Well, enough of that.  Here it is.  First, since I don't have a 
shar-generator, its in poor-mans shar (sorry about that! anybody
have a shar-generator?).

One other thing this is missing - it currently does not keep a copy of
the 'header' for the first posting.  That feature will also show
up when I fix the non-single-file problem.
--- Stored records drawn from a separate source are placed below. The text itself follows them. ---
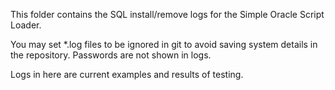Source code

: This folder contains the SQL install/remove logs for the Simple Oracle Script Loader.

You may set *.log files to be ignored in git to avoid saving system details in the repository. Passwords are not shown in logs.

Logs in here are current examples and results of testing.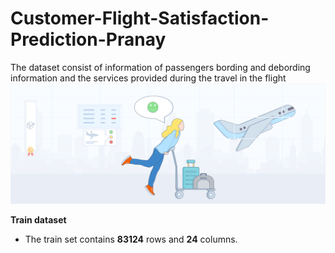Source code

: # Customer-Flight-Satisfaction-Prediction-Pranay
The dataset consist of information of passengers bording and debording  information and the services provided during the travel in the flight![enter image description here](https://github.com/pranaykolhe2411/Customer-Flight-Satisfaction-Prediction-Pranay/blob/main/Airline%20satisfaction%20Image1.png?raw=true)

**Train  dataset**
 - The train set contains  **83124** rows and **24** columns.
I keep this in ~/bin/news.un-news-er:
#! /bin/csh
# this script is a test script to be run in a subdir in which you wish to
# convert news articles into their uudecoded or unshar'd (as appropriate)
# peices output goes into a directory called 'unpacked', compressed copies
# of the original articles go into 'unpacked/backup'.  A list of all 
# subject lines is maintained in 'unpacked/subjects', and a list of 
# sorted subject lines is kept in 'unpacked/subjects.sorted'.
#   '.subjects' and '.subjects.sorted' are lists for currently-
# not-unpacked files.

# first, lets only deal with the newsgroups which use volume numbers, which
# currently are:
#	comp/sources/games
#	comp/sources/misc
#	comp/sources/x
#	comp/binaries/ibm/pc
# this list will be stored in ~/.news.autodearc  (actually, I am only
#   doing comp/binaries/ibm/pc at the moment)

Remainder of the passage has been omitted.